- **WHAT THE TASK ASKS**:
What you write must match, character for character, the lines from the one with "[Table](../Table.md)" down to the one with "kNN and MLP" in the listing below, minus its pictures.

- **EXTRACTED ENTRIES**:
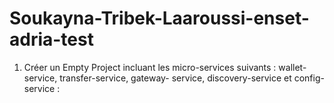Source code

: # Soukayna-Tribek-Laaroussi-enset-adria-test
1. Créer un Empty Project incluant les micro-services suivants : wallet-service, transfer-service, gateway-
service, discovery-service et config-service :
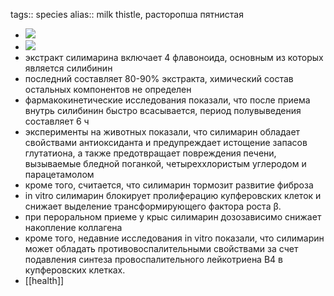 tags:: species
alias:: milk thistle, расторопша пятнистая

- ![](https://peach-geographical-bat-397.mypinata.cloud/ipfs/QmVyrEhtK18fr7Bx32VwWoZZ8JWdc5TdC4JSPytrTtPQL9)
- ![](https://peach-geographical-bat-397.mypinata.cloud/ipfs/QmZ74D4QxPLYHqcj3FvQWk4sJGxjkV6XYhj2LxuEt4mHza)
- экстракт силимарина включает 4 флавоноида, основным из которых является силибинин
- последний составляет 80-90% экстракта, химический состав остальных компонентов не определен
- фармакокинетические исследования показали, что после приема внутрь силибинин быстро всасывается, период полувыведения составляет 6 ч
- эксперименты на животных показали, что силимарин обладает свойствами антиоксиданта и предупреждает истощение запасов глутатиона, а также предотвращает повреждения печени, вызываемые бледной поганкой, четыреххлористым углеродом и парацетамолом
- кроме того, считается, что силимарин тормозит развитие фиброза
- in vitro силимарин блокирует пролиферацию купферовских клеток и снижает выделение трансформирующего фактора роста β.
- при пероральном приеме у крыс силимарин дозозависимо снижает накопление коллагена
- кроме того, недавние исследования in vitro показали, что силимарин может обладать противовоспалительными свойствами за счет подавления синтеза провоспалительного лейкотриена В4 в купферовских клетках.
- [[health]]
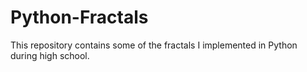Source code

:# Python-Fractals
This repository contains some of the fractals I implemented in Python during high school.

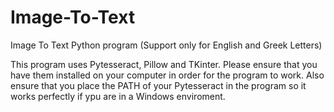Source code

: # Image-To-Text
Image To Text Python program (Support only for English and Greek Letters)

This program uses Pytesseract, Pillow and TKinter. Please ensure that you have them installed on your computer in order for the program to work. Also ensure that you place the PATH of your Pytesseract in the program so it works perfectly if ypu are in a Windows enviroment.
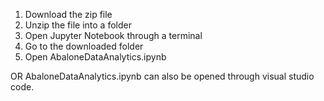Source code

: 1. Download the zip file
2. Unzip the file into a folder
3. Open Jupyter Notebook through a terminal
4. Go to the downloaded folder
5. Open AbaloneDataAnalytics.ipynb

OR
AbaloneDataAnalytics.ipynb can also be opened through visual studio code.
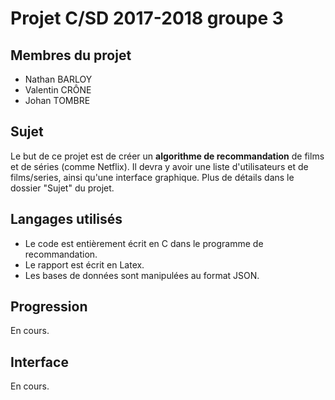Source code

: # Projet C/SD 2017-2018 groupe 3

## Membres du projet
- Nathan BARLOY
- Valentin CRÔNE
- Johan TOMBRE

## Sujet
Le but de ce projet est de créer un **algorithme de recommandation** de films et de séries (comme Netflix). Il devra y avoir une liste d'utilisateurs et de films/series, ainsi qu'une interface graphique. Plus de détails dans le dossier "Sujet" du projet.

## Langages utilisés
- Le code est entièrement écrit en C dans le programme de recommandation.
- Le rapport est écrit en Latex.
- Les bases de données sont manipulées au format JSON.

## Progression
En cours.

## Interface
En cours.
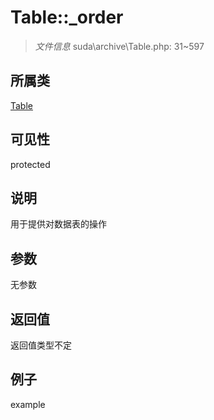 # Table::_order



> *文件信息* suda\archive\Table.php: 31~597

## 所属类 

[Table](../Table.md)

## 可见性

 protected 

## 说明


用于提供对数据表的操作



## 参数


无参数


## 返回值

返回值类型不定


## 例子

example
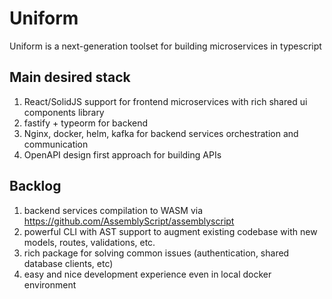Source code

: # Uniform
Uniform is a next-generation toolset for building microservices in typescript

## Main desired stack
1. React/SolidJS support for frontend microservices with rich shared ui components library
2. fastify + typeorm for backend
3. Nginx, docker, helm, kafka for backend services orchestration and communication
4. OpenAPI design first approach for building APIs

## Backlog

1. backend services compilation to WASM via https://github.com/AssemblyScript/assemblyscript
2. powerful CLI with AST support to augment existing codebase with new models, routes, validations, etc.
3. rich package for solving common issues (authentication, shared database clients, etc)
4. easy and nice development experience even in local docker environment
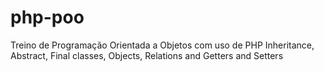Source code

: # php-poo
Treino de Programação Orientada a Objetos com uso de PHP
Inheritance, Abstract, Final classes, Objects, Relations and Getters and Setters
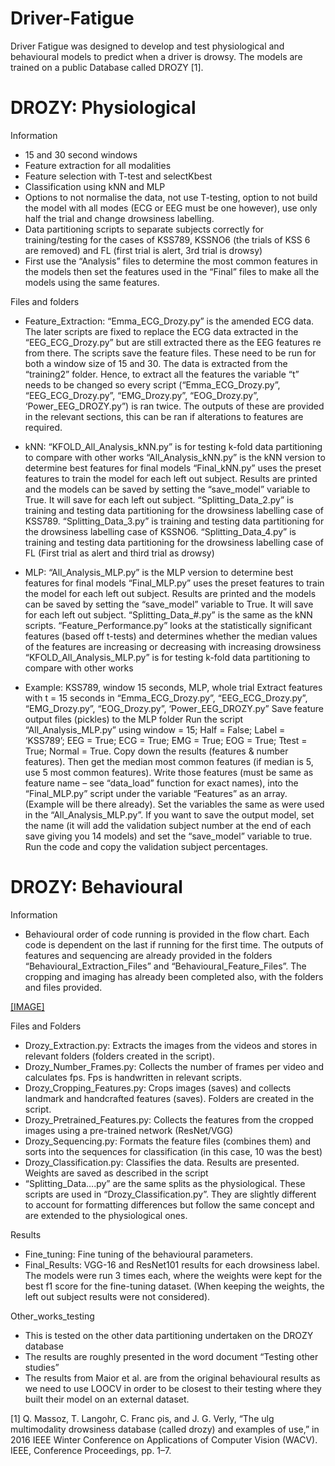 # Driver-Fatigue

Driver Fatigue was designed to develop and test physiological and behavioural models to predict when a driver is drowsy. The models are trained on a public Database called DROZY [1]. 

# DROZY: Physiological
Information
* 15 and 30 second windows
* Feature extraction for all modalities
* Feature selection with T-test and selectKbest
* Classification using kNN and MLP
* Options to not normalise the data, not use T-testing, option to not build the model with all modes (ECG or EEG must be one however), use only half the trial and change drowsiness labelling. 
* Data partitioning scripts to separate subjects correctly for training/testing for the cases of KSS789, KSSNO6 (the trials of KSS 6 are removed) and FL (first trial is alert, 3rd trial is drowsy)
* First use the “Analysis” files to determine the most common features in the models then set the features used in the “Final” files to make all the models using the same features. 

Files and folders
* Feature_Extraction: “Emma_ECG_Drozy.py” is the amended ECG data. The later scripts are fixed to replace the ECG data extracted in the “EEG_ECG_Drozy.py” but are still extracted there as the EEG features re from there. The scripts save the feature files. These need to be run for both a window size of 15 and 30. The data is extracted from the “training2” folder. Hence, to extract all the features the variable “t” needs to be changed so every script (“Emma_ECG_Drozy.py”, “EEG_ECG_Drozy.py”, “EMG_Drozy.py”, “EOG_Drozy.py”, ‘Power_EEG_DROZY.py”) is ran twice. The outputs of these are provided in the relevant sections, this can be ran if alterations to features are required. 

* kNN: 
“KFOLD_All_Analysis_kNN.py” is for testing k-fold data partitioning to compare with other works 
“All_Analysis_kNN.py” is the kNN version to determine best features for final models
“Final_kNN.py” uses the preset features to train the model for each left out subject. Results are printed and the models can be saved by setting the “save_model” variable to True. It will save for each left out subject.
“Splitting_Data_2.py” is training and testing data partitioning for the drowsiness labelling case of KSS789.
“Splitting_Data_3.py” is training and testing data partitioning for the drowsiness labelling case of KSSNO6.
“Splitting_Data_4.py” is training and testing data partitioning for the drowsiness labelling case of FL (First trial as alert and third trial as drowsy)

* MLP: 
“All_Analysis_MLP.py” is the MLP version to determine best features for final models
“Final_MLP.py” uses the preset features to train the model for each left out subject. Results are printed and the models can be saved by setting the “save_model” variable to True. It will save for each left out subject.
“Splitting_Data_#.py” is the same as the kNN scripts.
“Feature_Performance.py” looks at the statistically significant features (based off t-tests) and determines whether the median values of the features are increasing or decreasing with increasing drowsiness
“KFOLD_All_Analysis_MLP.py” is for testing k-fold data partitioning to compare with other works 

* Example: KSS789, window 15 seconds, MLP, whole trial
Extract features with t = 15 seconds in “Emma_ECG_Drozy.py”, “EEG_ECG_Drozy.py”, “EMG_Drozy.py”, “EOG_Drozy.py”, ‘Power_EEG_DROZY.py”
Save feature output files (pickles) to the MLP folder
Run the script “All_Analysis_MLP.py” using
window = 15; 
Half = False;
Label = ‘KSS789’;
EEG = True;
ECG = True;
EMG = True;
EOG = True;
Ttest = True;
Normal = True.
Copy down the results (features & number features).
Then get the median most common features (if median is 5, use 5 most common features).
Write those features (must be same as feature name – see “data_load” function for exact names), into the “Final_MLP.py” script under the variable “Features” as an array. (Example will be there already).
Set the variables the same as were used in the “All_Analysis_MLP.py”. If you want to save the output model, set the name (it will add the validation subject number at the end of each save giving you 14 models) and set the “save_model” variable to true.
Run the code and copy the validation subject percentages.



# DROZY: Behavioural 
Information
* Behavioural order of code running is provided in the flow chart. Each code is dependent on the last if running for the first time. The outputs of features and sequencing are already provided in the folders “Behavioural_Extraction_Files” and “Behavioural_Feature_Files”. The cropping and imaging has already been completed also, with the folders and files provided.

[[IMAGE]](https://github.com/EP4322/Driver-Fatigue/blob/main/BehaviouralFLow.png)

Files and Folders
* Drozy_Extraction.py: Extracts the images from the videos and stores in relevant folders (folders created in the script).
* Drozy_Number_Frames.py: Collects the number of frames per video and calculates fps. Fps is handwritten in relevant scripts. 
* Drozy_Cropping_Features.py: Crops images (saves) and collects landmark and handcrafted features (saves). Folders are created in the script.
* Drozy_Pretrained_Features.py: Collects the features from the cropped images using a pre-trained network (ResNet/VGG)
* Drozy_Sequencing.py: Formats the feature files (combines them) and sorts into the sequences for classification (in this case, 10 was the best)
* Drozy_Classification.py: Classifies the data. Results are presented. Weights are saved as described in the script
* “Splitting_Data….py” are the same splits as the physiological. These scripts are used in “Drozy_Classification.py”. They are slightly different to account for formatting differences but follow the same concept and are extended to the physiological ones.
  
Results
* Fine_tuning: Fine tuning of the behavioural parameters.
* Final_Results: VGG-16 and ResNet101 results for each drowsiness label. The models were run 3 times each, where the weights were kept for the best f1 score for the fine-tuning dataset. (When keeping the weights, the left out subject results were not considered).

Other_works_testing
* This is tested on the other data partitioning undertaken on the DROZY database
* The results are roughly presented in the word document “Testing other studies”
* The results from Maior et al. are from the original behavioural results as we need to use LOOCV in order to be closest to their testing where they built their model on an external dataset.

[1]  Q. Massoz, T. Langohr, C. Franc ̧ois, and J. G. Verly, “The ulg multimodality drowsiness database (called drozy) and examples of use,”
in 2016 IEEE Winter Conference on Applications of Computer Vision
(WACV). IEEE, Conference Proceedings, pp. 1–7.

- **WORKED SOLUTION**:
[Table](../Table.md)

## 可见性

 protected 

## 说明


用于提供对数据表的操作



## 参数


无参数


## 返回值

返回值类型不定


## 例子

example
Source code

: # Uniform
Uniform is a next-generation toolset for building microservices in typescript

## Main desired stack
1. React/SolidJS support for frontend microservices with rich shared ui components library
2. fastify + typeorm for backend
3. Nginx, docker, helm, kafka for backend services orchestration and communication
4. OpenAPI design first approach for building APIs

## Backlog

1. backend services compilation to WASM via https://github.com/AssemblyScript/assemblyscript
2. powerful CLI with AST support to augment existing codebase with new models, routes, validations, etc.
3. rich package for solving common issues (authentication, shared database clients, etc)
4. easy and nice development experience even in local docker environment
Source code

: # php-poo
Treino de Programação Orientada a Objetos com uso de PHP
Inheritance, Abstract, Final classes, Objects, Relations and Getters and Setters
 # Driver-Fatigue

Driver Fatigue was designed to develop and test physiological and behavioural models to predict when a driver is drowsy. The models are trained on a public Database called DROZY [1]. 

# DROZY: Physiological
Information
* 15 and 30 second windows
* Feature extraction for all modalities
* Feature selection with T-test and selectKbest
* Classification using kNN and MLP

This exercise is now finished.